I, [2016-02-25T16:52:11.596125 #270] INFO – : cleaned puppet certificate
for slimjim.wetafx.co.nz
I, [2016-02-25T16:52:11.596869 #270] INFO – : 172.17.0.1 - - [25/Feb/2016
16:52:11] "DELETE /puppet/ca/slimjim.wetafx.co.nz HTTP/1.1" 200 - 1.5531
I, [2016-02-25T16:52:11.799523 #270] INFO – : Attempt to remove
nonexistent client autosign for slimjim.wetafx.co.nz
E, [2016-02-25T16:52:11.799871 #270] ERROR – : Attempt to remove
nonexistent client autosign for slimjim.wetafx.co.nz
I, [2016-02-25T16:52:11.800246 #270] INFO – : 172.17.0.1 - - [25/Feb/2016
16:52:11] "DELETE /puppet/ca/autosign/slimjim.wetafx.co.nz HTTP/1.1" 404 70
0.0014
So I think this is probably a bug/deviation from expected behaviour.
This unfortunately did not affect the cert caching behaviour though.
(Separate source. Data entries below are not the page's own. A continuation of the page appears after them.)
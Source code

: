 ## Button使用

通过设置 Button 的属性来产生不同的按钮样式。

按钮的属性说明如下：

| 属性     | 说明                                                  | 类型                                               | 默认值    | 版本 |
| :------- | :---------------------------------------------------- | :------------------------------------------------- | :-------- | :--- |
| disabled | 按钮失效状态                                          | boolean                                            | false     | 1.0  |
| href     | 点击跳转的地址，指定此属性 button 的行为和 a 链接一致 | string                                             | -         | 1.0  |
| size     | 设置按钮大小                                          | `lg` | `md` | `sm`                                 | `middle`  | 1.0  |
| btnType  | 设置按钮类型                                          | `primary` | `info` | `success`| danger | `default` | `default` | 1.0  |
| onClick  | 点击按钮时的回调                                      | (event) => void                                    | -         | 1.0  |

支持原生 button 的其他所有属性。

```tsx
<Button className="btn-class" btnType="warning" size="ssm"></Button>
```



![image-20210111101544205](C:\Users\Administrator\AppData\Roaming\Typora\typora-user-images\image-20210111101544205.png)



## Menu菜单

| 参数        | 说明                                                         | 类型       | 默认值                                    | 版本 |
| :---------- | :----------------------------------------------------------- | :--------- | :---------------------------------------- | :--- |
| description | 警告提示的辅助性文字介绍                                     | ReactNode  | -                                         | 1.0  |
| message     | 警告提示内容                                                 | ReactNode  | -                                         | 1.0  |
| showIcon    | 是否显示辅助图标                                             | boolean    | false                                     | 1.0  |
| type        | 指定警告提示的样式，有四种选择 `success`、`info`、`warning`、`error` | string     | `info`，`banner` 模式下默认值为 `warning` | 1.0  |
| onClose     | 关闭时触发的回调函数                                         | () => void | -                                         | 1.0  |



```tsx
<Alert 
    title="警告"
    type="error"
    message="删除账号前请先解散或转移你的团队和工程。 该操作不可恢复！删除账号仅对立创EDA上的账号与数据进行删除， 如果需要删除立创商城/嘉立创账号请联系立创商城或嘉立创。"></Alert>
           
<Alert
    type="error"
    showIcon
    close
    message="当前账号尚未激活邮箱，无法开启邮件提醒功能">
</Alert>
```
additionally just setting managed = true for a host doesn't provide a work
around when unattended = false. I set that with the following api call:
curl -XPUT --basic -u "user:pass" -H "Content-Type: application/json" -d
'{"managed":true}' -k https://foreman.example.com/api/hosts/FQDN
cert removal only seems to happen when foreman is in unattended mode. A
diff of the host config between different modes shows only these attributes
are different
'{"managed":true,"build_status":0,"build_status_label":"Installed"}'
but the two build attributes refuse to be set in unattended mode.